Optionally, the data storage and analysis unit performs second preprocessing on the data in the to-be-stored and analyzed data packet, and stores the data subjected to the second preprocessing in a classified manner to establish a database, including:
receiving the analysis data packet to be stored, and storing original data in the analysis data packet to be stored;
cleaning and classifying the original data in the data packet to be stored and analyzed through a machine learning algorithm, and returning the processed data to a data storage subunit for data updating and storage; the classified data comprises sample data, test data, real-time data and static data;
storing the updated data in a classified manner and constructing a data model, wherein the data model is used for establishing a relational database and a non-relational database; the data model comprises a test data model, a sample data model, a real-time data model and a static data model;
optionally, the data storage and analysis unit establishes an algorithm analysis model according to the test data and the sample data in the database to perform data real-time analysis on the state of the VOCs processing apparatus and store the data analysis result in the database, and the method includes:
establishing an algorithm analysis model according to the sample data in the sample data model;
training the algorithm analysis model through the test data in the test data model;
and processing the data to be analyzed in the real-time data model through the algorithm analysis model to obtain a data analysis result, and storing the data analysis result in the database.

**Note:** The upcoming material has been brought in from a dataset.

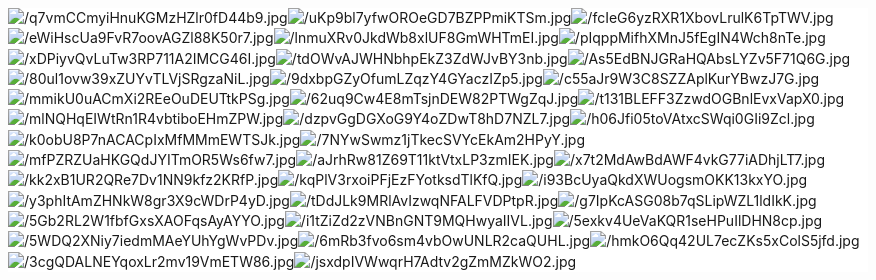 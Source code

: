 <img src="https://image.tmdb.org/t/p/original/q7vmCCmyiHnuKGMzHZlr0fD44b9.jpg" alt="/q7vmCCmyiHnuKGMzHZlr0fD44b9.jpg" title="/q7vmCCmyiHnuKGMzHZlr0fD44b9.jpg"><img src="https://image.tmdb.org/t/p/original/uKp9bl7yfwOROeGD7BZPPmiKTSm.jpg" alt="/uKp9bl7yfwOROeGD7BZPPmiKTSm.jpg" title="/uKp9bl7yfwOROeGD7BZPPmiKTSm.jpg"><img src="https://image.tmdb.org/t/p/original/fcIeG6yzRXR1XbovLrulK6TpTWV.jpg" alt="/fcIeG6yzRXR1XbovLrulK6TpTWV.jpg" title="/fcIeG6yzRXR1XbovLrulK6TpTWV.jpg"><img src="https://image.tmdb.org/t/p/original/eWiHscUa9FvR7oovAGZl88K50r7.jpg" alt="/eWiHscUa9FvR7oovAGZl88K50r7.jpg" title="/eWiHscUa9FvR7oovAGZl88K50r7.jpg"><img src="https://image.tmdb.org/t/p/original/lnmuXRv0JkdWb8xlUF8GmWHTmEI.jpg" alt="/lnmuXRv0JkdWb8xlUF8GmWHTmEI.jpg" title="/lnmuXRv0JkdWb8xlUF8GmWHTmEI.jpg"><img src="https://image.tmdb.org/t/p/original/pIqppMifhXMnJ5fEgIN4Wch8nTe.jpg" alt="/pIqppMifhXMnJ5fEgIN4Wch8nTe.jpg" title="/pIqppMifhXMnJ5fEgIN4Wch8nTe.jpg"><img src="https://image.tmdb.org/t/p/original/xDPiyvQvLuTw3RP711A2IMCG46I.jpg" alt="/xDPiyvQvLuTw3RP711A2IMCG46I.jpg" title="/xDPiyvQvLuTw3RP711A2IMCG46I.jpg"><img src="https://image.tmdb.org/t/p/original/tdOWvAJWHNbhpEkZ3ZdWJvBY3nb.jpg" alt="/tdOWvAJWHNbhpEkZ3ZdWJvBY3nb.jpg" title="/tdOWvAJWHNbhpEkZ3ZdWJvBY3nb.jpg"><img src="https://image.tmdb.org/t/p/original/As5EdBNJGRaHQAbsLYZv5F71Q6G.jpg" alt="/As5EdBNJGRaHQAbsLYZv5F71Q6G.jpg" title="/As5EdBNJGRaHQAbsLYZv5F71Q6G.jpg"><img src="https://image.tmdb.org/t/p/original/80ul1ovw39xZUYvTLVjSRgzaNiL.jpg" alt="/80ul1ovw39xZUYvTLVjSRgzaNiL.jpg" title="/80ul1ovw39xZUYvTLVjSRgzaNiL.jpg"><img src="https://image.tmdb.org/t/p/original/9dxbpGZyOfumLZqzY4GYaczIZp5.jpg" alt="/9dxbpGZyOfumLZqzY4GYaczIZp5.jpg" title="/9dxbpGZyOfumLZqzY4GYaczIZp5.jpg"><img src="https://image.tmdb.org/t/p/original/c55aJr9W3C8SZZAplKurYBwzJ7G.jpg" alt="/c55aJr9W3C8SZZAplKurYBwzJ7G.jpg" title="/c55aJr9W3C8SZZAplKurYBwzJ7G.jpg"><img src="https://image.tmdb.org/t/p/original/mmikU0uACmXi2REeOuDEUTtkPSg.jpg" alt="/mmikU0uACmXi2REeOuDEUTtkPSg.jpg" title="/mmikU0uACmXi2REeOuDEUTtkPSg.jpg"><img src="https://image.tmdb.org/t/p/original/62uq9Cw4E8mTsjnDEW82PTWgZqJ.jpg" alt="/62uq9Cw4E8mTsjnDEW82PTWgZqJ.jpg" title="/62uq9Cw4E8mTsjnDEW82PTWgZqJ.jpg"><img src="https://image.tmdb.org/t/p/original/t131BLEFF3ZzwdOGBnlEvxVapX0.jpg" alt="/t131BLEFF3ZzwdOGBnlEvxVapX0.jpg" title="/t131BLEFF3ZzwdOGBnlEvxVapX0.jpg"><img src="https://image.tmdb.org/t/p/original/mlNQHqEIWtRn1R4vbtiboEHmZPW.jpg" alt="/mlNQHqEIWtRn1R4vbtiboEHmZPW.jpg" title="/mlNQHqEIWtRn1R4vbtiboEHmZPW.jpg"><img src="https://image.tmdb.org/t/p/original/dzpvGgDGXoG9Y4oZDwT8hD7NZL7.jpg" alt="/dzpvGgDGXoG9Y4oZDwT8hD7NZL7.jpg" title="/dzpvGgDGXoG9Y4oZDwT8hD7NZL7.jpg"><img src="https://image.tmdb.org/t/p/original/h06Jfi05toVAtxcSWqi0GIi9Zcl.jpg" alt="/h06Jfi05toVAtxcSWqi0GIi9Zcl.jpg" title="/h06Jfi05toVAtxcSWqi0GIi9Zcl.jpg"><img src="https://image.tmdb.org/t/p/original/k0obU8P7nACACpIxMfMMmEWTSJk.jpg" alt="/k0obU8P7nACACpIxMfMMmEWTSJk.jpg" title="/k0obU8P7nACACpIxMfMMmEWTSJk.jpg"><img src="https://image.tmdb.org/t/p/original/7NYwSwmz1jTkecSVYcEkAm2HPyY.jpg" alt="/7NYwSwmz1jTkecSVYcEkAm2HPyY.jpg" title="/7NYwSwmz1jTkecSVYcEkAm2HPyY.jpg"><img src="https://image.tmdb.org/t/p/original/mfPZRZUaHKGQdJYITmOR5Ws6fw7.jpg" alt="/mfPZRZUaHKGQdJYITmOR5Ws6fw7.jpg" title="/mfPZRZUaHKGQdJYITmOR5Ws6fw7.jpg"><img src="https://image.tmdb.org/t/p/original/aJrhRw81Z69T11ktVtxLP3zmIEK.jpg" alt="/aJrhRw81Z69T11ktVtxLP3zmIEK.jpg" title="/aJrhRw81Z69T11ktVtxLP3zmIEK.jpg"><img src="https://image.tmdb.org/t/p/original/x7t2MdAwBdAWF4vkG77iADhjLT7.jpg" alt="/x7t2MdAwBdAWF4vkG77iADhjLT7.jpg" title="/x7t2MdAwBdAWF4vkG77iADhjLT7.jpg"><img src="https://image.tmdb.org/t/p/original/kk2xB1UR2QRe7Dv1NN9kfz2KRfP.jpg" alt="/kk2xB1UR2QRe7Dv1NN9kfz2KRfP.jpg" title="/kk2xB1UR2QRe7Dv1NN9kfz2KRfP.jpg"><img src="https://image.tmdb.org/t/p/original/kqPlV3rxoiPFjEzFYotksdTlKfQ.jpg" alt="/kqPlV3rxoiPFjEzFYotksdTlKfQ.jpg" title="/kqPlV3rxoiPFjEzFYotksdTlKfQ.jpg"><img src="https://image.tmdb.org/t/p/original/i93BcUyaQkdXWUogsmOKK13kxYO.jpg" alt="/i93BcUyaQkdXWUogsmOKK13kxYO.jpg" title="/i93BcUyaQkdXWUogsmOKK13kxYO.jpg"><img src="https://image.tmdb.org/t/p/original/y3phItAmZHNkW8gr3X9cWDrP4yD.jpg" alt="/y3phItAmZHNkW8gr3X9cWDrP4yD.jpg" title="/y3phItAmZHNkW8gr3X9cWDrP4yD.jpg"><img src="https://image.tmdb.org/t/p/original/tDdJLk9MRlAvIzwqNFALFVDPtpR.jpg" alt="/tDdJLk9MRlAvIzwqNFALFVDPtpR.jpg" title="/tDdJLk9MRlAvIzwqNFALFVDPtpR.jpg"><img src="https://image.tmdb.org/t/p/original/g7IpKcASG08b7qSLipWZL1ldIkK.jpg" alt="/g7IpKcASG08b7qSLipWZL1ldIkK.jpg" title="/g7IpKcASG08b7qSLipWZL1ldIkK.jpg"><img src="https://image.tmdb.org/t/p/original/5Gb2RL2W1fbfGxsXAOFqsAyAYYO.jpg" alt="/5Gb2RL2W1fbfGxsXAOFqsAyAYYO.jpg" title="/5Gb2RL2W1fbfGxsXAOFqsAyAYYO.jpg"><img src="https://image.tmdb.org/t/p/original/i1tZiZd2zVNBnGNT9MQHwyaIIVL.jpg" alt="/i1tZiZd2zVNBnGNT9MQHwyaIIVL.jpg" title="/i1tZiZd2zVNBnGNT9MQHwyaIIVL.jpg"><img src="https://image.tmdb.org/t/p/original/5exkv4UeVaKQR1seHPuIlDHN8cp.jpg" alt="/5exkv4UeVaKQR1seHPuIlDHN8cp.jpg" title="/5exkv4UeVaKQR1seHPuIlDHN8cp.jpg"><img src="https://image.tmdb.org/t/p/original/5WDQ2XNiy7iedmMAeYUhYgWvPDv.jpg" alt="/5WDQ2XNiy7iedmMAeYUhYgWvPDv.jpg" title="/5WDQ2XNiy7iedmMAeYUhYgWvPDv.jpg"><img src="https://image.tmdb.org/t/p/original/6mRb3fvo6sm4vbOwUNLR2caQUHL.jpg" alt="/6mRb3fvo6sm4vbOwUNLR2caQUHL.jpg" title="/6mRb3fvo6sm4vbOwUNLR2caQUHL.jpg"><img src="https://image.tmdb.org/t/p/original/hmkO6Qq42UL7ecZKs5xColS5jfd.jpg" alt="/hmkO6Qq42UL7ecZKs5xColS5jfd.jpg" title="/hmkO6Qq42UL7ecZKs5xColS5jfd.jpg"><img src="https://image.tmdb.org/t/p/original/3cgQDALNEYqoxLr2mv19VmETW86.jpg" alt="/3cgQDALNEYqoxLr2mv19VmETW86.jpg" title="/3cgQDALNEYqoxLr2mv19VmETW86.jpg"><img src="https://image.tmdb.org/t/p/original/jsxdpIVWwqrH7Adtv2gZmMZkWO2.jpg" alt="/jsxdpIVWwqrH7Adtv2gZmMZkWO2.jpg" title="/jsxdpIVWwqrH7Adtv2gZmMZkWO2.jpg">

Optionally, the monitoring application unit calls data in the database, and performs online monitoring on the operating conditions of the plurality of VOCs processing apparatuses according to the data in the database, including:
calling real-time data and static data in a database;
determining the type and the variation trend of the real-time data, determining the number of the VOCs processing device according to the static data, and dynamically and visually displaying the operation condition corresponding to the VOCs processing device in the display unit by using at least one of a histogram, a bar graph and a pie graph;
displaying, classifying and comparing effect states before and after VOCs treatment by different VOCs treatment devices on the display unit;
optionally, the invoking, by the monitoring application unit, data in the database, and establishing an alarm model and determining a fault alarm point according to the data in the database includes:
judging whether the current real-time data is a fault alarm point or not according to the alarm model, and displaying abnormal state alarm information through the display unit when the current real-time data is the fault alarm point;
the alarm model is determined based on a plurality of historical fault alarm point data in a preset time period in a database, and the alarm model corresponds to monitoring working conditions one to one;
optionally, the invoking, by the monitoring application unit, data in the database, and establishing a performance analysis model according to the data in the database to predict and analyze the processing performance of the VOCs processing apparatus, includes:
calling a plurality of historical data analysis results in a preset time period in the database;
establishing a performance analysis model based on data accumulation and variation trend;
and predicting and analyzing the pollutant treatment effect and/or the service life of the VOCs treatment device according to the performance analysis model.
The embodiment of the invention provides an online monitoring system and method of a VOCs (volatile organic compounds) processing device, wherein the online monitoring system comprises a signal acquisition and processing unit, a data storage and analysis unit and a monitoring application unit, the signal acquisition and processing unit can simultaneously acquire real-time operating condition data of various VOCs processing devices in an operating state, carry out primary preprocessing on the operating condition data to generate a data packet to be stored and analyzed, and transmit the data packet to the data storage and analysis unit, the state monitoring data of processing device equipment is processed, classified and analyzed by using a machine learning algorithm, and the analysis result is uploaded to the monitoring application unit, so that functions of dynamic alarm, visual monitoring board, equipment management and waste gas processing state analysis are realized by using a computer network service architecture and service, a uniform integrated system is formed, and comprehensive, comprehensive and comprehensive effects of VOCs operating state are achieved, Real-time and on-line monitoring. The state of a plurality of VOCs processing apparatus of real-time supervision, prediction treatment effect trend have been realized, reduce down time, reduce cost of maintenance, reduce the loss of the pollutant emission increase that causes because of equipment damages.
Drawings
Fig. 1 is a block diagram of an online monitoring system of a VOCs processing apparatus according to an embodiment of the present invention;
fig. 2 is a flowchart of an on-line monitoring method for a VOCs processing apparatus according to an embodiment of the present invention;
fig. 3 is a flow chart of another method for online monitoring of a VOCs processing apparatus according to an embodiment of the present invention.
Detailed Description
The present invention will be described in further detail with reference to the accompanying drawings and examples. It is to be understood that the specific embodiments described herein are merely illustrative of the invention and are not limiting of the invention. It should be further noted that, for the convenience of description, only some of the structures related to the present invention are shown in the drawings, not all of the structures.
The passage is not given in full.